Slone: Etwas Religiöses, was mit einer höheren Macht zu tun hat, mit spirituellem Leben, was ganz tief in die menschliche Seele eindringt. Das braucht aber noch Zeit.
WAMS: Nicht das Ihnen die künstliche Intelligenz zuvorkommt.

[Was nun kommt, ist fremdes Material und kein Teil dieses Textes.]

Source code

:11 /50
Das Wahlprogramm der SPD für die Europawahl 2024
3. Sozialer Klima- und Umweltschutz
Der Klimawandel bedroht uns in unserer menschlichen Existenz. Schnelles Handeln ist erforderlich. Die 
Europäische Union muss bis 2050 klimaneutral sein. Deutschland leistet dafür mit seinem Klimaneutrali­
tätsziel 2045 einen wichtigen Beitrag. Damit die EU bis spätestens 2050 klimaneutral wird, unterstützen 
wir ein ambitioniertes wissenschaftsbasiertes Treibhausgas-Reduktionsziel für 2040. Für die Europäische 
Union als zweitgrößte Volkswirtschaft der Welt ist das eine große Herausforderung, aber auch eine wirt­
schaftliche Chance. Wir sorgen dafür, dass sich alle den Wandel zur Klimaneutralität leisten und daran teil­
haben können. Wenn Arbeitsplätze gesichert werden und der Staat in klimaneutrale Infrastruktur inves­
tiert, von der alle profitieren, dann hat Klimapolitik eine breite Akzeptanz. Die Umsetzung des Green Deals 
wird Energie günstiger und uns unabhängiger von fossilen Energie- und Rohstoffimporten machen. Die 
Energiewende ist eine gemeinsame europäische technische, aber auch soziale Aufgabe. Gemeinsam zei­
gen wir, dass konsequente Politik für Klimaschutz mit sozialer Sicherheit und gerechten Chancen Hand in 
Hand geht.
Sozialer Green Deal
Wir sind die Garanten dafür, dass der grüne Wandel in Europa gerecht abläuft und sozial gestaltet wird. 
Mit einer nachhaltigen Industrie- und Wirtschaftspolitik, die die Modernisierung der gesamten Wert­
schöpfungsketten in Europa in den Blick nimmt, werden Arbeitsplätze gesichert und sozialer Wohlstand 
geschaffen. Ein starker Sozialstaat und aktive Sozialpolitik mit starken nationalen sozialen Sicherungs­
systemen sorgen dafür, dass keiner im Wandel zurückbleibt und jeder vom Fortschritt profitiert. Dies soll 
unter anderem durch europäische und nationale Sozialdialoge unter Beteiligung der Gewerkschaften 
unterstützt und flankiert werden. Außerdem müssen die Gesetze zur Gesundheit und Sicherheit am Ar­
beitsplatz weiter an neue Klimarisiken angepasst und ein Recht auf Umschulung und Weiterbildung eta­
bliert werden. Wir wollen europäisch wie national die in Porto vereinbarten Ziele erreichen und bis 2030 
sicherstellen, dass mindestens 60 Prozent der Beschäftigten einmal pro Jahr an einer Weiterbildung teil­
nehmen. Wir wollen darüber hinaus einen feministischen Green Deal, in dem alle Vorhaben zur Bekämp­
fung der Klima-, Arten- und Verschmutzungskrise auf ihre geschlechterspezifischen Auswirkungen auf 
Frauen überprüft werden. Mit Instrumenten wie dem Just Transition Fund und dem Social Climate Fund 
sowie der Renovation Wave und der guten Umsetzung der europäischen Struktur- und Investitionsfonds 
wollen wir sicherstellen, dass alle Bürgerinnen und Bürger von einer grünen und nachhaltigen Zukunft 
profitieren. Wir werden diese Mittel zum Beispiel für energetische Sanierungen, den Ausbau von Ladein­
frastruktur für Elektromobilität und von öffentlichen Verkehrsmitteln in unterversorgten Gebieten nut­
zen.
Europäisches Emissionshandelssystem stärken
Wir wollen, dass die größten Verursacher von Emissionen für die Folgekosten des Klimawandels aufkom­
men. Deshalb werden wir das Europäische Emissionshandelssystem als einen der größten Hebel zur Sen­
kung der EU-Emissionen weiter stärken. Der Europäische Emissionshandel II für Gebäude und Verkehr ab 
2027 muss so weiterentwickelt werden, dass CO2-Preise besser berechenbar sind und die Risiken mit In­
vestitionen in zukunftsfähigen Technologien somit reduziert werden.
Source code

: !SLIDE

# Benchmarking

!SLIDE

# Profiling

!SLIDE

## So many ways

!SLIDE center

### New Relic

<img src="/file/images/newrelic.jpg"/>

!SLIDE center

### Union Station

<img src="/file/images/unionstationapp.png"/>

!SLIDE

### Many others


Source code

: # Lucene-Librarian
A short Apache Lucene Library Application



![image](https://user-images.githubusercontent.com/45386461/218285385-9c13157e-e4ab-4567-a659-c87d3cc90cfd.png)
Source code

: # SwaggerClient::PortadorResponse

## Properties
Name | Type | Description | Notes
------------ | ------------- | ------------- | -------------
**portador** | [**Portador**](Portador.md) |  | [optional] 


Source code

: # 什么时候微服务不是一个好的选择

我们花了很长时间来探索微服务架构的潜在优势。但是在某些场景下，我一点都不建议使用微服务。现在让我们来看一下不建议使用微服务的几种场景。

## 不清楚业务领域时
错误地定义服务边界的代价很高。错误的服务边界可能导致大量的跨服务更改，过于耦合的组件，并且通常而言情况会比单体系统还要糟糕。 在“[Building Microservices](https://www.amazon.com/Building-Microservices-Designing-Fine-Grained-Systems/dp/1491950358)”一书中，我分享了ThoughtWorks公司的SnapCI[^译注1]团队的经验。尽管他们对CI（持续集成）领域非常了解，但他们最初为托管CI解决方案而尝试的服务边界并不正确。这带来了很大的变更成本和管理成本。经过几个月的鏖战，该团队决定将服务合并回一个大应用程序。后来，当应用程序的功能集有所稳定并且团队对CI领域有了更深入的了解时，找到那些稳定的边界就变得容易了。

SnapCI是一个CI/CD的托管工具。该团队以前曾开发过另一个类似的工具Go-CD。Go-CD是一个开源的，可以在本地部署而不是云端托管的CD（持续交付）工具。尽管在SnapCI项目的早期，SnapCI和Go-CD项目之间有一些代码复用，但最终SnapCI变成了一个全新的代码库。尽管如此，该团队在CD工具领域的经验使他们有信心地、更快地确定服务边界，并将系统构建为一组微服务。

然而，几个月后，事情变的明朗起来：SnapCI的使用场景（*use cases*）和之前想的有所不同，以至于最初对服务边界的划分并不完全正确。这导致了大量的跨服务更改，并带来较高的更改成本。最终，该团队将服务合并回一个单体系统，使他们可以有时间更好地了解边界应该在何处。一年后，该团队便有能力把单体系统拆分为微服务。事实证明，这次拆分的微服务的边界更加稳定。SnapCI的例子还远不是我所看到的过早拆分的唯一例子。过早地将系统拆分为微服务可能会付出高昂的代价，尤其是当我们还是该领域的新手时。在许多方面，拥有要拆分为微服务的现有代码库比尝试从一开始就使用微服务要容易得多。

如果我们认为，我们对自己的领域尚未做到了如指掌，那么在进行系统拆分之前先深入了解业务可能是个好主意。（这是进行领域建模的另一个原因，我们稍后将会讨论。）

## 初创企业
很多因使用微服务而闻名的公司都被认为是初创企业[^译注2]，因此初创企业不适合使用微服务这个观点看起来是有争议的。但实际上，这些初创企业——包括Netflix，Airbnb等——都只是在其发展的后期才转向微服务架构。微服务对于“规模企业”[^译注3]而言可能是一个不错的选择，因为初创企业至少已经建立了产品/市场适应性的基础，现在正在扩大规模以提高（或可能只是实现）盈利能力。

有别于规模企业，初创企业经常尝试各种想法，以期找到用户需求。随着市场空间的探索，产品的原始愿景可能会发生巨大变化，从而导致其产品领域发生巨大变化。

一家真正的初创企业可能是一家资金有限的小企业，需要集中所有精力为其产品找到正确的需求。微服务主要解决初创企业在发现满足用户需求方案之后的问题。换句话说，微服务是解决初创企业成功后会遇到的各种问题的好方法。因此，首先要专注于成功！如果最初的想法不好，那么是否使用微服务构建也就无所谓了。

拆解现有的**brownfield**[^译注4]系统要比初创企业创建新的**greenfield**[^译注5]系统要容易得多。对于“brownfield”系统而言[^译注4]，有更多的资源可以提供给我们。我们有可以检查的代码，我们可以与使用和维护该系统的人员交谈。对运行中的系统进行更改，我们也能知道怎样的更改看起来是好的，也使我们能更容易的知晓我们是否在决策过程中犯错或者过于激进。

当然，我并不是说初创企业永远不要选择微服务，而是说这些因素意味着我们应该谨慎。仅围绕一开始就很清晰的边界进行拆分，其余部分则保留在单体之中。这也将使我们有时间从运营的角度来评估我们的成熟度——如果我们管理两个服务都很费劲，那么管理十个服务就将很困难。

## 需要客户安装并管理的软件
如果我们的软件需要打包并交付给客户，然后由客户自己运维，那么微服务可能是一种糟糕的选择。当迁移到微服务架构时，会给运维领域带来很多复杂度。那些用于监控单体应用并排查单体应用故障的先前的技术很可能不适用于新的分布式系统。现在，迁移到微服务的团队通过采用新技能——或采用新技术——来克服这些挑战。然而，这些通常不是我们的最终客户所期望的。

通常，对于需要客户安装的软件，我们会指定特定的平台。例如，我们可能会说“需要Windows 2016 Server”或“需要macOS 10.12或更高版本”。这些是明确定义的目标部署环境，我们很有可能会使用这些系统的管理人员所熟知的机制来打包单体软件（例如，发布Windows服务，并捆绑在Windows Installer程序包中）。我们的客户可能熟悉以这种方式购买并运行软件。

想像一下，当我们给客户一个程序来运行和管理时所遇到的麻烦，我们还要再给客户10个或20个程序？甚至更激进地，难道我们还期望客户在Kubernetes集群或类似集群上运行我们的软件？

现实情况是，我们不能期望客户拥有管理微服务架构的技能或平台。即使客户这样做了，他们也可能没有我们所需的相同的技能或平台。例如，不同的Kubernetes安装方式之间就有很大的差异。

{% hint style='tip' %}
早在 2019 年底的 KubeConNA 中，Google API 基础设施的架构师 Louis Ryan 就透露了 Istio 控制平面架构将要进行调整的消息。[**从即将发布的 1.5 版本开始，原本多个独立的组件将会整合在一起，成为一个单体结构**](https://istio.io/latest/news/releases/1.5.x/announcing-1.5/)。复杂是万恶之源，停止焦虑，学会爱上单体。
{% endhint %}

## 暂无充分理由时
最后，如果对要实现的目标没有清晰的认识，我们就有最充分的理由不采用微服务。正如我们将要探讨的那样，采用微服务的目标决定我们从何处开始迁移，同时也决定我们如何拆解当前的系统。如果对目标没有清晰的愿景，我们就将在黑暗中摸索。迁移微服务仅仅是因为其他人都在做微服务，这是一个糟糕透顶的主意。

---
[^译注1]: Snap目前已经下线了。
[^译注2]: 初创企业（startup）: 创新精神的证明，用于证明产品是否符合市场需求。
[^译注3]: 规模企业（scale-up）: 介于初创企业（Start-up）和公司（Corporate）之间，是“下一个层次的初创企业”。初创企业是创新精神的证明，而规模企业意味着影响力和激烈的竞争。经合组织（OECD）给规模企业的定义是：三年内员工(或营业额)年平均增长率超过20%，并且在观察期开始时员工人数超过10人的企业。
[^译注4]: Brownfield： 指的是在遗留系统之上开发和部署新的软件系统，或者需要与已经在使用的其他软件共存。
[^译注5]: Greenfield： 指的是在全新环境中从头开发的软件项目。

Slone: Nein, das denke ich nicht, die künstliche Intelligenz hat ja keine Seele. Ich kann mir nicht vorstellen, dass ein KI-Gemälde die Leute genauso so berührt wie ein Originalkunstwerk, das von einer besonderen Magie geprägt wird, die nur Menschen verstehen können. Ich werde meinem Handwerk immer treu bleiben.
Vita Richard T. Slone
Der Sohn eines Schmieds und einer Schneiderin wurde am 23. Januar 1974 in Newton-in-Furness im Nordwesten Englands geboren. Sein Opa war Boxchampion bei der Armee, sein Vater ließ auf Jahrmärkten die Fäuste fliegen. Der Junior betrat als Vierjähriger erstmals ein Boxgym, was seine Leidenschaft für die Sportart weckte, die ihn als Teenager nach Philadelphia und Detroit führte. Bis zum 26. Lebensjahr kämpfte er aktiv. Als Kleinkind begann er auch zu malen. Seine Werke sind heute weltweit gefragt. Die Arbeiten des multidisziplinären Künstlers zieren Plattencover und Titelseiten von Magazinen. Sie werden von vielen Unternehmen sowie Werbeagenturen verwendet. Seit 2010 lebt Slone mit seiner Tochter in Las Vegas.